1073
AUTOMATED NEAR REAL TIME RADARSAT-2 IMAGE GEO-PROCESSING
AND ITS APPLICATION FOR SEA ICE AND OIL SPILL MONITORING
Ziqiang Ou
Canadian Ice Service, Environment Canada
373 Sussex Drive, Ottawa, Canada K1A 0H3 - Ziqiang.Ou@ec.gc.ca
KEY WORDS: RADARSAT, SAR, Georeferencing, Real-time, Pollution, Snow Ice, Detection
ABSTRACT:
Synthetic aperture radar (SAR) data from RADARSAT-1 are an important operational data source for several ice centres around the
world. Sea ice monitoring has been the most successful real-time operational application for RADARSAT-1 data. These data are
used by several national ice services as a mainstay of their programs. Most recently, Canadian Ice Service launched another new
real-time operational program called ISTOP (Integrated Satellite Tracking Of Pollution). It uses the RADARSAT-1 data to monitor
ocean and lakes for oil slicks and tracking the polluters. In this paper, we consider the ice information requirements for operational
sea ice monitoring and the oil slick and target detection requirements for operational ISTOP program at the Canadian Ice Service
(CIS), and the potential for RADARSAT-2 to meet those requirements. Primary parameters are ice-edge location, ice concentration,
and stage of development; secondary parameters include leads, ice thickness, ice topography and roughness, ice decay, and snow
properties. Iceberg detection is an additional ice information requirement. The oil slick and ship target detection are the basic
requirements for the surveillance and pollution control.
1. INTRODUCTION
RADARSAT-2 products are provided in a GeoTIFF format
with a sets of support XML files for all products except the
RAW. The GeoTIFF images are georeferenced, but not
geocorrected so that they are not ready for most of GIS and
Remote Sensing applications, which require the RADARSAT-2
images being overlaid with other geographic data layers. Since
the products are not geographically corrected, the geographic
metadata included in GeoTIFF is limited to a set of points tying
image location to geographic location. GeoTIFF images is
generated in TIFF strip format. Multipolar images is generated
as separate GeoTIFF image files. All images are oriented such
that north is nominally up and east is nominally on the right.
Further processing is required in order to integrate the dataset
into CIS existing operational Integrated Spatial Information
System - ISIS (Ou, 2004; Koonar et al. 2004) and the
Integrated Satellite Tracking Of Pollution - ISTOP system
(Gauthier et al. 2007).
Both ISIS for ice monitoring and ISTOP for oil monitoring are
real-time or near real-time applications.
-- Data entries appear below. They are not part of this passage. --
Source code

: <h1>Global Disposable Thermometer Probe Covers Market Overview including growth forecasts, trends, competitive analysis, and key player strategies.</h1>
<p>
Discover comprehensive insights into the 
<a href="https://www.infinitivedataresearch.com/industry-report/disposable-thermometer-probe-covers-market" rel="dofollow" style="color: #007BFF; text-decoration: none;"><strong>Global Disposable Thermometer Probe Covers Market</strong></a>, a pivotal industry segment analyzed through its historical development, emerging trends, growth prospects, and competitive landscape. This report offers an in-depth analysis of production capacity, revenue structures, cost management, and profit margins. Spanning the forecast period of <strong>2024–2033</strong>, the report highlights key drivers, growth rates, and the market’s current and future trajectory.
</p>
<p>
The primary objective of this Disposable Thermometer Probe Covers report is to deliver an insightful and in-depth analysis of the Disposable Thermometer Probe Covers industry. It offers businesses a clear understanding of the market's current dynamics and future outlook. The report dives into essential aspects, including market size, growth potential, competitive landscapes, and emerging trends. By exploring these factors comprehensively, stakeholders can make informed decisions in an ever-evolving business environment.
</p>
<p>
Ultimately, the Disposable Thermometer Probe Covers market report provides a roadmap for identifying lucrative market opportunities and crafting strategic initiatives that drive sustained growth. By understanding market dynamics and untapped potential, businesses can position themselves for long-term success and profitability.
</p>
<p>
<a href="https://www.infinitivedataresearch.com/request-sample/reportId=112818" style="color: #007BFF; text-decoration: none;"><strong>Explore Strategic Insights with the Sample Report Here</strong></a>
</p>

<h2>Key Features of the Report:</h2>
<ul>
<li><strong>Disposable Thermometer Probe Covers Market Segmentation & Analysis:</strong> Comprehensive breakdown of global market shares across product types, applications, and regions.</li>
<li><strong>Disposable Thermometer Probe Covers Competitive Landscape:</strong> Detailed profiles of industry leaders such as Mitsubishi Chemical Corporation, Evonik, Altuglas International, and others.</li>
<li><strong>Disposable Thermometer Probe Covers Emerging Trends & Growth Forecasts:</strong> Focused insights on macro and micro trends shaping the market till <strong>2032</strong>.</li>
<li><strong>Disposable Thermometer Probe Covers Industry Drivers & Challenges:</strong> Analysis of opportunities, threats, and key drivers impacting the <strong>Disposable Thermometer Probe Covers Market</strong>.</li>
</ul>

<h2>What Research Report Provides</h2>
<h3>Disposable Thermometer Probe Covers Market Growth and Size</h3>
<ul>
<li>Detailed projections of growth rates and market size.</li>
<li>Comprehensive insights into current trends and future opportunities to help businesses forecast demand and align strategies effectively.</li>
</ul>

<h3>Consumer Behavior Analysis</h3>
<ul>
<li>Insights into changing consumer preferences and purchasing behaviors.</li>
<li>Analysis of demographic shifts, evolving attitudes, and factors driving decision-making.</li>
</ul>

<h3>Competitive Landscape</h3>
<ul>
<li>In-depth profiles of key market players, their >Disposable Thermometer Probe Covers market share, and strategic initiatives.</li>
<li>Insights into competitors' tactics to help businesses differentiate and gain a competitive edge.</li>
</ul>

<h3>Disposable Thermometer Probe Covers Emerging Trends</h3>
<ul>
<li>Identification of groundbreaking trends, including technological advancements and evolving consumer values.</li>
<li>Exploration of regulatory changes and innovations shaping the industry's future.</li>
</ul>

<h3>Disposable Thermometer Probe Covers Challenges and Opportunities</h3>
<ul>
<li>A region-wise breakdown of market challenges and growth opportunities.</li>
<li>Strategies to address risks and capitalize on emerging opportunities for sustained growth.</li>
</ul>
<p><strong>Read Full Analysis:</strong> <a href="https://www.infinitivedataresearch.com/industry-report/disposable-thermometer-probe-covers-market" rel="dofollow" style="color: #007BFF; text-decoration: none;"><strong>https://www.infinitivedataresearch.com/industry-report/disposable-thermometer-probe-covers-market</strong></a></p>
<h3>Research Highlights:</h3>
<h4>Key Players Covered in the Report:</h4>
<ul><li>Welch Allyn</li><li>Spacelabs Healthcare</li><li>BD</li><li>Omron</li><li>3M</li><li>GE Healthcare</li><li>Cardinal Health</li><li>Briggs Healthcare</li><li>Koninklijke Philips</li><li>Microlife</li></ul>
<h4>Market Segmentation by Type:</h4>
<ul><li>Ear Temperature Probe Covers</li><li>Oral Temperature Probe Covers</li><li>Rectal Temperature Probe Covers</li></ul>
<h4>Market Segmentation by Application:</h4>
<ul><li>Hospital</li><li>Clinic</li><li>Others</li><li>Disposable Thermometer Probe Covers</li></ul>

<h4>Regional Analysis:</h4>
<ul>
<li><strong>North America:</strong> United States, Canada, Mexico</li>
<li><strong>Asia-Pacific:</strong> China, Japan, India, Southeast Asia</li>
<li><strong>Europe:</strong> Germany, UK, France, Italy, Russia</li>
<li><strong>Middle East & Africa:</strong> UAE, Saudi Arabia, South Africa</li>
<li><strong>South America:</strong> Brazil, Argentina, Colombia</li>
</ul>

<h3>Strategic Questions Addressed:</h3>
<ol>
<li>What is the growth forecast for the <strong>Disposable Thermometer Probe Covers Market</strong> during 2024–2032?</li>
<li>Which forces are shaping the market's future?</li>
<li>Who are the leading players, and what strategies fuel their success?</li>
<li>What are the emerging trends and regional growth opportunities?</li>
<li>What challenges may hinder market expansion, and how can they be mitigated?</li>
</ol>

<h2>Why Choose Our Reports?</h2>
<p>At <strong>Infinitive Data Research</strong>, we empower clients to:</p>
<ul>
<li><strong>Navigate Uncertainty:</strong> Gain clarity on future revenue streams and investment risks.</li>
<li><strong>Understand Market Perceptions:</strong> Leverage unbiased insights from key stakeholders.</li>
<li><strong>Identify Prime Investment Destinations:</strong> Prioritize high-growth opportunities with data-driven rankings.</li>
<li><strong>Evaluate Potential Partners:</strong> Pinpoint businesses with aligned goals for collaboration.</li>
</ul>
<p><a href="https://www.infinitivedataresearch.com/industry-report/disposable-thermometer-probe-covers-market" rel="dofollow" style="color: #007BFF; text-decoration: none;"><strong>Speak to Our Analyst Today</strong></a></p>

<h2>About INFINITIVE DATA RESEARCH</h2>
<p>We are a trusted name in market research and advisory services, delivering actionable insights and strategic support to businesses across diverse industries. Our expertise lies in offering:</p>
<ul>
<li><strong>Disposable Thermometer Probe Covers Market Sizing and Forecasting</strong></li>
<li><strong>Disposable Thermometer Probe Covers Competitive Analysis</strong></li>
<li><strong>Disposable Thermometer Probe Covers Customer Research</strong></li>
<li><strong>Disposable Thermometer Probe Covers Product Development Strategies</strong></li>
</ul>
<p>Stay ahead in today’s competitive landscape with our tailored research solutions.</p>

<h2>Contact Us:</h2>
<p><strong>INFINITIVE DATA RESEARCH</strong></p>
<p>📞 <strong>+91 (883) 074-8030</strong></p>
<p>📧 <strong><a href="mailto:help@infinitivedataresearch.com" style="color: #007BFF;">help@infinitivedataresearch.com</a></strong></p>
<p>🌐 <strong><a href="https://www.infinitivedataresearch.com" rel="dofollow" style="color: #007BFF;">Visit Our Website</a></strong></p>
The data acquisition
and the data processing time is one of the critical factors.
Considering the data volume of SAR images and in order to
meet the time requirements, an automated and fast SAR image
processing and geo-referencing algorithm is the key for the
success of both applications. Thus, this paper will discuss the
automated fast RADARSAT-2 image geo-processing by using
the image geographical tie points provided in the RADARSAT-
2 product; the evaluation of geographical location accuracy for
the geocoded image; the evaluation of image geo-spatial
distortion introduced by geo-processing and how to minimize
the distortion and improve the image’s geo-location accuracy.
A set of different geo-reference procedures will be evaluated
based on their spatial accuracy of geocoded image and their
computational efficiencies in order to meet the requirements for
the mapping accuracy of ice and oil and the time constraint of
these real-time applications.
2. GEOMETRIC TRANSFORMATION
There are two major techniques for correcting geometric
distortion present in an image. The first is to model the nature
and magnitude of the sources of distortion and then use these
models to correct for distortions. The second is to establish a
mathematical relationship between the locations of pixels in an
image (X,Y) and their location (U,V) in the real world (e.g. on a
map). The latter is by far the most common, though many
standard sources of satellite images will have at least some
corrections done by modelling before the user receives the data.
The idea is to develop a mathematical function that relates the
image and real world coordinate systems, e.g. X = f(U, V) and
Y = g(U, V). While in the end we want to transform our images
in the pixel coordinate system into some coordinate system in
the real world, in actuality this is accomplished in reverse. Once
a real world coordinate system is established, the mapping
functions (f, g) are used to determine which pixels in the image
whose centers fall closest to the locations of the real-world grid.
The transformation from a image coordinate system to a real
world coordinate system through a set of tie points of the two
coordinate systems can be mathematically expressed by a set of
mapping functions with respect to two coordinate components.
The coordinate mapping from any point [u, v] in the image
coordinate system to the corresponding point [x, y] in the real
world coordinate system is modelled as:
x = f(u,v/a)
y = g(u,v/fi) (0
where a and P are parameters of the mapping function f and g
respectively and are determined by control points, and are
commonly determined by a global transformation.